Cities development is a multidisciplinary problem. It involves many actors and it faces a lot of problems. There are economics, social, cultural and environmental matters to solve, so it is natural to think that the proposals may be complex. Considering that, United Nations (UN) in 2016 hosted a conference on Housing and Sustainable Urban Development (Habitat III), in which all members committed to prioritize action in this matter. To provide an action framework for authorities, UN published the main topics of Habitat III in the New Urban Agenda (NUA).
The NUA takes five groups of strategies to guide a sustainable development: (1) National Uban Policies, (2) urban legislation, rules and regulations, (3) urban planning and design, (4) urban economy and municipal finance, and (5) local implementation. To set down a local plan to achieve those goals, within Latin America and the Caribe, the Economic Commission for Latin America and the Caribbean (ECLAC), organized the “Cities Conference” in Santiago the last month. At this conference, experts, authorities and private actors discussed strategies for its implementation and monitoring.
Representing the Pontificia Universidad Católica de Chile, Juan Carlos Muñoz, our Director, presented the main challenges of Santiago’s Public Transport System, Transantiago. He showed his work done in CEDEUS in collaboration with Pablo Beltrán, Antonio Gschwender y Daniel Schwarz, in which they attend issues to improve bus concession contracts. You can access this document on CEDEUS website.
To understand the next steps, we asked Juan Carlos about the challenges to accomplish implementation of the NUA:
What are the main challenges and the lines of action for the implementation of the urban mobility agenda?

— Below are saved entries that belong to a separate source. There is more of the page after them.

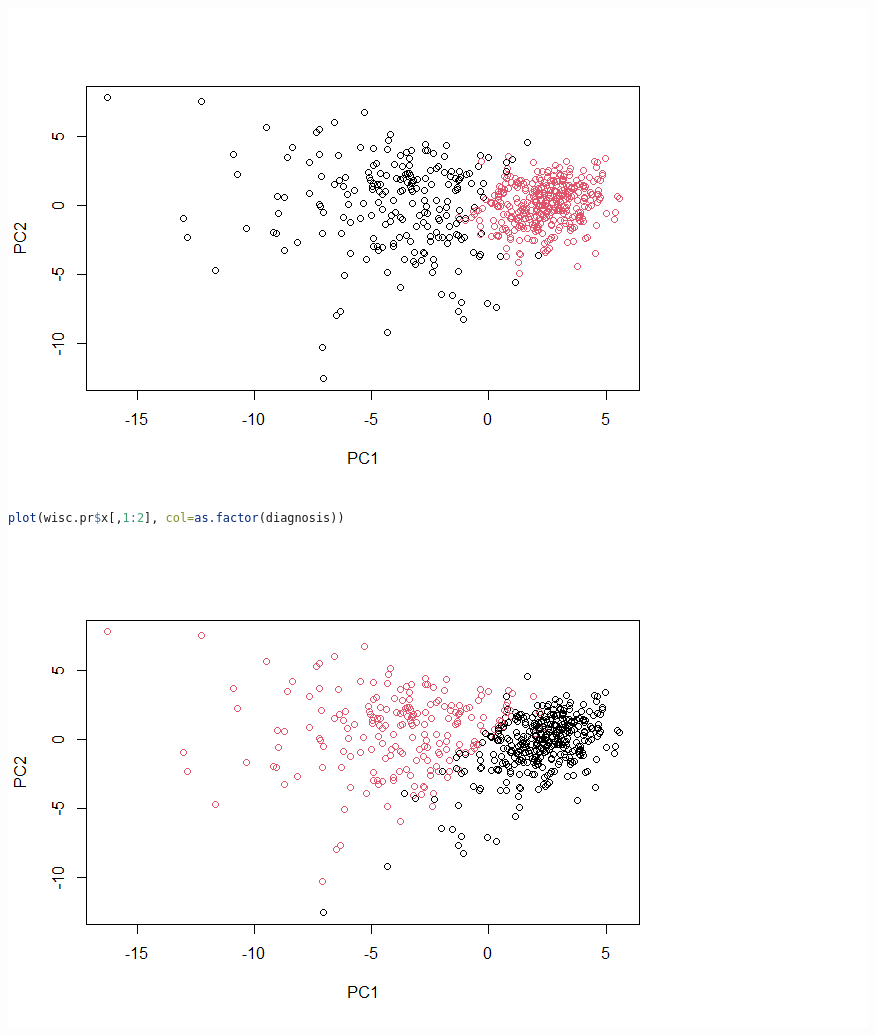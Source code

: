 ![](Class09_files/figure-commonmark/unnamed-chunk-33-1.png)

``` r
plot(wisc.pr$x[,1:2], col=as.factor(diagnosis))
```

![](Class09_files/figure-commonmark/unnamed-chunk-34-1.png)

I understand the urban mobility agenda as a series of challenges that allow, those who reside in our cities, to be able to satisfy their needs through movements that are sustainable in urban development. A key element is that the planning of the transport system is carried out in an integrated way with the planning of the land use. This allows the city to require a set of movements of a moderately rational nature in order to function. Santiago (and many other cities) is sick of too many trips, too long, for which it is difficult to provide an adequate transportation system. It is also necessary to redefine the distribution of road space prioritizing sustainable modes of transport: non-motorized and mass public transport. This requires to confront the motorists explaining that the space in roads and parking for them must be reduced. It is crucial that sustainable modes of transport must provide a level of service substantially superior to that observed in Santiago now. The sidewalks should be much better, the pedestrian spaces more abundant, the bikeways much better designed. The intermodality should be placed at the center of the travel experience, the mass transport should offer better comfort conditions and in the case of the buses also reliability. To face these challenges it is necessary to have a metropolitan transportation authority, that allows decisions that benefit the city as a whole. This requires stop thinking with a focus on the benefit of a specific sector of the city or a particular mode.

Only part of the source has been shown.